-------- EXTRACTED RECORDS --------

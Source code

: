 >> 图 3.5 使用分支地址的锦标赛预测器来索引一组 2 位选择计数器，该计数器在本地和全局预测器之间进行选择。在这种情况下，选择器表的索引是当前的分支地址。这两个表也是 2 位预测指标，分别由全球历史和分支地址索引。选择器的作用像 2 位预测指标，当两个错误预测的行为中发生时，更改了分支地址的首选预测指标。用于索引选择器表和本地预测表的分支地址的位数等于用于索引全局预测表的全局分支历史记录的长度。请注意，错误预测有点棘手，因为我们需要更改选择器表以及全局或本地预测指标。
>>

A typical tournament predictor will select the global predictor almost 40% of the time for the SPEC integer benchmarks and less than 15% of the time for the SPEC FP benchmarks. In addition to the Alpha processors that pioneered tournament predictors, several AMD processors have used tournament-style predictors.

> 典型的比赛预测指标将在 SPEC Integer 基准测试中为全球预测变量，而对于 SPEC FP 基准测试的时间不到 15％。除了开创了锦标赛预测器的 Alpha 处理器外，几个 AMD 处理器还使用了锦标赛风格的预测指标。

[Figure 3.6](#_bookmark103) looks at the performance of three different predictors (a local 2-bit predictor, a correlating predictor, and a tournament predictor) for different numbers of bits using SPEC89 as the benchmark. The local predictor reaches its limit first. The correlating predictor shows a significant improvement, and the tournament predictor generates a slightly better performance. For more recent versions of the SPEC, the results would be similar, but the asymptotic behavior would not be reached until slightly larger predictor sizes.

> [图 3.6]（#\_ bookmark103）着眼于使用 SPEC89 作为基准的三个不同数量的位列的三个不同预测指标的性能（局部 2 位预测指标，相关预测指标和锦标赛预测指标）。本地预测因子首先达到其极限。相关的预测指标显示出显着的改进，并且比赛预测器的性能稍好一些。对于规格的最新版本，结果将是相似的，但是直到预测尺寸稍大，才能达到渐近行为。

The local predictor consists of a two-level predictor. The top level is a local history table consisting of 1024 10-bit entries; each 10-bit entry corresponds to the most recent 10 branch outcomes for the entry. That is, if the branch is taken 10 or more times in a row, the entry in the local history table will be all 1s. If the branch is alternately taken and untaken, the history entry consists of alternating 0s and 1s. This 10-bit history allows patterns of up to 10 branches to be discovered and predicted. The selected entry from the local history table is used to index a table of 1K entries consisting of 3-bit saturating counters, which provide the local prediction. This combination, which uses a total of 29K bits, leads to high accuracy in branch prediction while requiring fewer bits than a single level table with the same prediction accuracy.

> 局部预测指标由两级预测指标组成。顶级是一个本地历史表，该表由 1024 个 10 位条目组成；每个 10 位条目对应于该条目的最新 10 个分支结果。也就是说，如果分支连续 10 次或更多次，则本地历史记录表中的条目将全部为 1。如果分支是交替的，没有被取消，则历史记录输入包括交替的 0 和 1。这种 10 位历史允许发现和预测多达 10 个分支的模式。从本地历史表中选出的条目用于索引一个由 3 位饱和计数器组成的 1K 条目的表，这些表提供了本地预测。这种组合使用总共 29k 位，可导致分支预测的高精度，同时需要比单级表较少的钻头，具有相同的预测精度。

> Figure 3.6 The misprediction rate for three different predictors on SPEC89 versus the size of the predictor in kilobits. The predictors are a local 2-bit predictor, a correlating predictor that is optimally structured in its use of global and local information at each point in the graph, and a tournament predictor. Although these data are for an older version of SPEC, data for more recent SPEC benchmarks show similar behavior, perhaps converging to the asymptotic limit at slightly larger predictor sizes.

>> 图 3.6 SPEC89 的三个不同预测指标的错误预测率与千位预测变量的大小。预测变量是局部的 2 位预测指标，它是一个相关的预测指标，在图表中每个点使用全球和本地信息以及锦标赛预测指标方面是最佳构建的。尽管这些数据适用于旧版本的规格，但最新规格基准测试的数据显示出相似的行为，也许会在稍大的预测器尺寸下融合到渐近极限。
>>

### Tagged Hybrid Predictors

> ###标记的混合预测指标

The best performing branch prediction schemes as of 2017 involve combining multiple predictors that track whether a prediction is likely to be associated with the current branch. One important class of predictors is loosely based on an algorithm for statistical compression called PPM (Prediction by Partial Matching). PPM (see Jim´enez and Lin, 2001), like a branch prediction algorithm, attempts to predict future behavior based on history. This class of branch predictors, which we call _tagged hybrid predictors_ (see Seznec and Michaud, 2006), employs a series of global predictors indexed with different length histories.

--------

_YOUR GOAL_. Please copy out every entry word for word.

_RESPONSE TO THE TASK_.
Source code

: >> 图 3.5 使用分支地址的锦标赛预测器来索引一组 2 位选择计数器，该计数器在本地和全局预测器之间进行选择。在这种情况下，选择器表的索引是当前的分支地址。这两个表也是 2 位预测指标，分别由全球历史和分支地址索引。选择器的作用像 2 位预测指标，当两个错误预测的行为中发生时，更改了分支地址的首选预测指标。用于索引选择器表和本地预测表的分支地址的位数等于用于索引全局预测表的全局分支历史记录的长度。请注意，错误预测有点棘手，因为我们需要更改选择器表以及全局或本地预测指标。
>>

A typical tournament predictor will select the global predictor almost 40% of the time for the SPEC integer benchmarks and less than 15% of the time for the SPEC FP benchmarks. In addition to the Alpha processors that pioneered tournament predictors, several AMD processors have used tournament-style predictors.

> 典型的比赛预测指标将在 SPEC Integer 基准测试中为全球预测变量，而对于 SPEC FP 基准测试的时间不到 15％。除了开创了锦标赛预测器的 Alpha 处理器外，几个 AMD 处理器还使用了锦标赛风格的预测指标。

[Figure 3.6](#_bookmark103) looks at the performance of three different predictors (a local 2-bit predictor, a correlating predictor, and a tournament predictor) for different numbers of bits using SPEC89 as the benchmark. The local predictor reaches its limit first. The correlating predictor shows a significant improvement, and the tournament predictor generates a slightly better performance. For more recent versions of the SPEC, the results would be similar, but the asymptotic behavior would not be reached until slightly larger predictor sizes.

> [图 3.6]（#\_ bookmark103）着眼于使用 SPEC89 作为基准的三个不同数量的位列的三个不同预测指标的性能（局部 2 位预测指标，相关预测指标和锦标赛预测指标）。本地预测因子首先达到其极限。相关的预测指标显示出显着的改进，并且比赛预测器的性能稍好一些。对于规格的最新版本，结果将是相似的，但是直到预测尺寸稍大，才能达到渐近行为。

The local predictor consists of a two-level predictor. The top level is a local history table consisting of 1024 10-bit entries; each 10-bit entry corresponds to the most recent 10 branch outcomes for the entry. That is, if the branch is taken 10 or more times in a row, the entry in the local history table will be all 1s. If the branch is alternately taken and untaken, the history entry consists of alternating 0s and 1s. This 10-bit history allows patterns of up to 10 branches to be discovered and predicted. The selected entry from the local history table is used to index a table of 1K entries consisting of 3-bit saturating counters, which provide the local prediction. This combination, which uses a total of 29K bits, leads to high accuracy in branch prediction while requiring fewer bits than a single level table with the same prediction accuracy.

> 局部预测指标由两级预测指标组成。顶级是一个本地历史表，该表由 1024 个 10 位条目组成；每个 10 位条目对应于该条目的最新 10 个分支结果。也就是说，如果分支连续 10 次或更多次，则本地历史记录表中的条目将全部为 1。如果分支是交替的，没有被取消，则历史记录输入包括交替的 0 和 1。这种 10 位历史允许发现和预测多达 10 个分支的模式。从本地历史表中选出的条目用于索引一个由 3 位饱和计数器组成的 1K 条目的表，这些表提供了本地预测。这种组合使用总共 29k 位，可导致分支预测的高精度，同时需要比单级表较少的钻头，具有相同的预测精度。

> Figure 3.6 The misprediction rate for three different predictors on SPEC89 versus the size of the predictor in kilobits. The predictors are a local 2-bit predictor, a correlating predictor that is optimally structured in its use of global and local information at each point in the graph, and a tournament predictor. Although these data are for an older version of SPEC, data for more recent SPEC benchmarks show similar behavior, perhaps converging to the asymptotic limit at slightly larger predictor sizes.

>> 图 3.6 SPEC89 的三个不同预测指标的错误预测率与千位预测变量的大小。预测变量是局部的 2 位预测指标，它是一个相关的预测指标，在图表中每个点使用全球和本地信息以及锦标赛预测指标方面是最佳构建的。尽管这些数据适用于旧版本的规格，但最新规格基准测试的数据显示出相似的行为，也许会在稍大的预测器尺寸下融合到渐近极限。
>>

### Tagged Hybrid Predictors

> ###标记的混合预测指标

The best performing branch prediction schemes as of 2017 involve combining multiple predictors that track whether a prediction is likely to be associated with the current branch. One important class of predictors is loosely based on an algorithm for statistical compression called PPM (Prediction by Partial Matching). PPM (see Jim´enez and Lin, 2001), like a branch prediction algorithm, attempts to predict future behavior based on history. This class of branch predictors, which we call _tagged hybrid predictors_ (see Seznec and Michaud, 2006), employs a series of global predictors indexed with different length histories.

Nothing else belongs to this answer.